American Academy in Berlin

Posted: May 12, 2021

The American Academy in Berlin has granted twenty-two Berlin Prizes for fall 2021 and spring 2022. The Berlin Prize is awarded annually to American or US-based scholars, writers, composers, and artists who represent the highest standards of excellence in their fields, from the humanities and social sciences to journalism, public policy, fiction, the visual arts, and music composition. Fellows spend a semester at the Academy’s lakeside Hans Arnhold Center, a historic nineteenth-century villa located in Berlin’s Wannsee district.

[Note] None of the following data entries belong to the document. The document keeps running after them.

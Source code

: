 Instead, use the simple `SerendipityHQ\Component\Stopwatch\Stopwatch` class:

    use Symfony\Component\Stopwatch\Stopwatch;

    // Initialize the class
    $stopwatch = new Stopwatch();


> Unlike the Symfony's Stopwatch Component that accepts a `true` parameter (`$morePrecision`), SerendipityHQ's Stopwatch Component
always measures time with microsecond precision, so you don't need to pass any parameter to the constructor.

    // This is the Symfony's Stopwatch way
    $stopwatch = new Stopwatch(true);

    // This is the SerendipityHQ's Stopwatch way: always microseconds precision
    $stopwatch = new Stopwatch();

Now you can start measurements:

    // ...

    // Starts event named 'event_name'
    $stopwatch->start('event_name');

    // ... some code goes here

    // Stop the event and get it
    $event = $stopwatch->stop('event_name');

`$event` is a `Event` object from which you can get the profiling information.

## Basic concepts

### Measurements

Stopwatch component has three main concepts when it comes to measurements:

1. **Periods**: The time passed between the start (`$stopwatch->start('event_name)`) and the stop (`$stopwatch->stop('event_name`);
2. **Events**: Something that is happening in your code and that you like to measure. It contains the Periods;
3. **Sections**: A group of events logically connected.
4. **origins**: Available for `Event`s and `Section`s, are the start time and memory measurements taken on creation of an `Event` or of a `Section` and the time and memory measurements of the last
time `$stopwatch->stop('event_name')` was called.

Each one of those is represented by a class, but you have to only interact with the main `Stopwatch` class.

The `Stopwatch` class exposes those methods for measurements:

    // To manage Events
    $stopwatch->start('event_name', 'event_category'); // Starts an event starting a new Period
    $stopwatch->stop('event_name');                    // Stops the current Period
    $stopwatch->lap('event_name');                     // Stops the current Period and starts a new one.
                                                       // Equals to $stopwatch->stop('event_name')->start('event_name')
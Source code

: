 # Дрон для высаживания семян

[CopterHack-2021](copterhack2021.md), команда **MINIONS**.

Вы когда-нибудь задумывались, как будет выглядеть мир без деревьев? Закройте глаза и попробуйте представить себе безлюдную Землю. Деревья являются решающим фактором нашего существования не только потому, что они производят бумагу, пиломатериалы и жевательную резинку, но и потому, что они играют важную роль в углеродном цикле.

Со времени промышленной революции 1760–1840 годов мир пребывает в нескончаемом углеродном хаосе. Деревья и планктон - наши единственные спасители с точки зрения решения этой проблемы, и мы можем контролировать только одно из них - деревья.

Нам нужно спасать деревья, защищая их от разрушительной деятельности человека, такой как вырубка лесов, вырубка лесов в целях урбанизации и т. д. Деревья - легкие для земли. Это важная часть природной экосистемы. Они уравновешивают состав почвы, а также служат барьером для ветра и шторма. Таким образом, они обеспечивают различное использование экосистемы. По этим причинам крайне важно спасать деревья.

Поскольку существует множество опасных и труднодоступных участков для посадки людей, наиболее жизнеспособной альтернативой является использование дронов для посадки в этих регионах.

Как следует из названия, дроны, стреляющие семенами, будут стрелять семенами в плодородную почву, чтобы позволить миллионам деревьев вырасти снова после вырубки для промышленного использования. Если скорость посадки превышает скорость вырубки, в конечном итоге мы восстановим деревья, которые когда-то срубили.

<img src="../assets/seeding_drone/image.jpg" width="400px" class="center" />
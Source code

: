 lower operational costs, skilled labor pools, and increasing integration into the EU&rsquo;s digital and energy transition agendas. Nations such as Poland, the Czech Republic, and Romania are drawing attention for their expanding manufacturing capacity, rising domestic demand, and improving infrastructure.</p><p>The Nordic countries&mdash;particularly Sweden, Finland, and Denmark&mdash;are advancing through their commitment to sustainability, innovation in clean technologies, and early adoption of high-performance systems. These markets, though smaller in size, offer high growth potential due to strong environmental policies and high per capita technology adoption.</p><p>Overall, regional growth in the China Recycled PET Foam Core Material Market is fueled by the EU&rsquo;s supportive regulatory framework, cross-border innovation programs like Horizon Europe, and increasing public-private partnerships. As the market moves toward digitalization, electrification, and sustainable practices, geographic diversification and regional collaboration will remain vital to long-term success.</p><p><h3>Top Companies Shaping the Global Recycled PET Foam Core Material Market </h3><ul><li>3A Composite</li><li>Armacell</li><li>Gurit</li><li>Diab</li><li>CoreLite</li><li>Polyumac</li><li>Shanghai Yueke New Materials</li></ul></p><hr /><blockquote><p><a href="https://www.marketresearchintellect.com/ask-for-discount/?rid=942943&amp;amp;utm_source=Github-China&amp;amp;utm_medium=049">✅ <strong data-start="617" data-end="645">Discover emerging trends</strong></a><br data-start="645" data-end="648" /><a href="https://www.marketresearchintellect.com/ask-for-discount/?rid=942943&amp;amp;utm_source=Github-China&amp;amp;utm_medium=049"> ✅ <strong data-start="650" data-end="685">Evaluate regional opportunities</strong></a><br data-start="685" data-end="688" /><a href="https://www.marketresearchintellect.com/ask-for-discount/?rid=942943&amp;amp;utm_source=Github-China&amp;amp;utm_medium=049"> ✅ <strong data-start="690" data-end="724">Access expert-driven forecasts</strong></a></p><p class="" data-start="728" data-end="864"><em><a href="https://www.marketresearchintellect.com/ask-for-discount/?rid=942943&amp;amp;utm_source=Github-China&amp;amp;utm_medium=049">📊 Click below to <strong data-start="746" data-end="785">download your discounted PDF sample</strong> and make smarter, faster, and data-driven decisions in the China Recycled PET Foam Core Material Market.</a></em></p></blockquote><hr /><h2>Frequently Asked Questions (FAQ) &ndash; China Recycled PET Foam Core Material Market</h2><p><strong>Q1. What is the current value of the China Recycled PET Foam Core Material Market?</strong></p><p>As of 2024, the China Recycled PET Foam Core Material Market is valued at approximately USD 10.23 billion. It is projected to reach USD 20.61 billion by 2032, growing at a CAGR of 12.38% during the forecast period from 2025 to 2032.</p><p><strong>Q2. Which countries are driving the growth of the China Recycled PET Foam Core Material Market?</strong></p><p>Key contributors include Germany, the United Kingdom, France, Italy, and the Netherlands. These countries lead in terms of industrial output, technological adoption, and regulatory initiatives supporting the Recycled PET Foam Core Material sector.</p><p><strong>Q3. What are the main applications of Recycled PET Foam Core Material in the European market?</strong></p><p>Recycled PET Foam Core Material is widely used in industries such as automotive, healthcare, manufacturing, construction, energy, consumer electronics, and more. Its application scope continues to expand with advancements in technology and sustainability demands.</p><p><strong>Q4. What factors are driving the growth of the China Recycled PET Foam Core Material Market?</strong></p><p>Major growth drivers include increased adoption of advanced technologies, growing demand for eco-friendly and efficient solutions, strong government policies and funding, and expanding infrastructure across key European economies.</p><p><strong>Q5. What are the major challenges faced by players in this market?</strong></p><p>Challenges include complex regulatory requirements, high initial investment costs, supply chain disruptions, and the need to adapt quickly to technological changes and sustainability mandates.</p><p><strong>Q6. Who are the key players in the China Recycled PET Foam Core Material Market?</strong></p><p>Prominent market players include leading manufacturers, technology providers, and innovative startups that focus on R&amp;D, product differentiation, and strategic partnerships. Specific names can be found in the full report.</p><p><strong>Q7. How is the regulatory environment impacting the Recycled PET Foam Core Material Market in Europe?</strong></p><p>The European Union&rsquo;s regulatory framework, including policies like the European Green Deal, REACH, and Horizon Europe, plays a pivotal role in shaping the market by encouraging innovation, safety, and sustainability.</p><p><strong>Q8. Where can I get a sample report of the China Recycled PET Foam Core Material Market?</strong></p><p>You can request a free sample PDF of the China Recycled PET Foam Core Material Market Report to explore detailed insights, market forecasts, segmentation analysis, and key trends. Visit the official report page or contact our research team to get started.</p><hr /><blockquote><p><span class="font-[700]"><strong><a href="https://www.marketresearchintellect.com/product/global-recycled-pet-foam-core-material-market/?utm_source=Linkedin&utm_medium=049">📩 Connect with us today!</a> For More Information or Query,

Chosen by an independent selection committee, the 2021-22 class of fellows will pursue a wide array of scholarly and artistic projects, including histories of the legalities of small wars among European empires, the Visigothic political order, competing conceptions of self-government in English and American political thought, Algerian Jewish life, and the Greek Revolution; two new novels and a graphic memoir; investigations into lithium extraction in the US, Chile, and Argentina; EU-China-US relations in the context of global supply chains; the relationship between declining coal-use and the rise of populism; European attitudes toward global democratic decline; and new works by a composer, translator, and two visual artists.

The Berlin Prize provides recipients the time and resources to advance important scholarly and artistic projects, free from the constraints of other professional obligations. Fellows work throughout the semester with Berlin peers and institutions in the Academy’s well-established network, forging meaningful connections that lead to lasting transatlantic relationships. During their stays, fellows engage German audiences through lectures, readings, and performances, which form the core of the American Academy’s public program.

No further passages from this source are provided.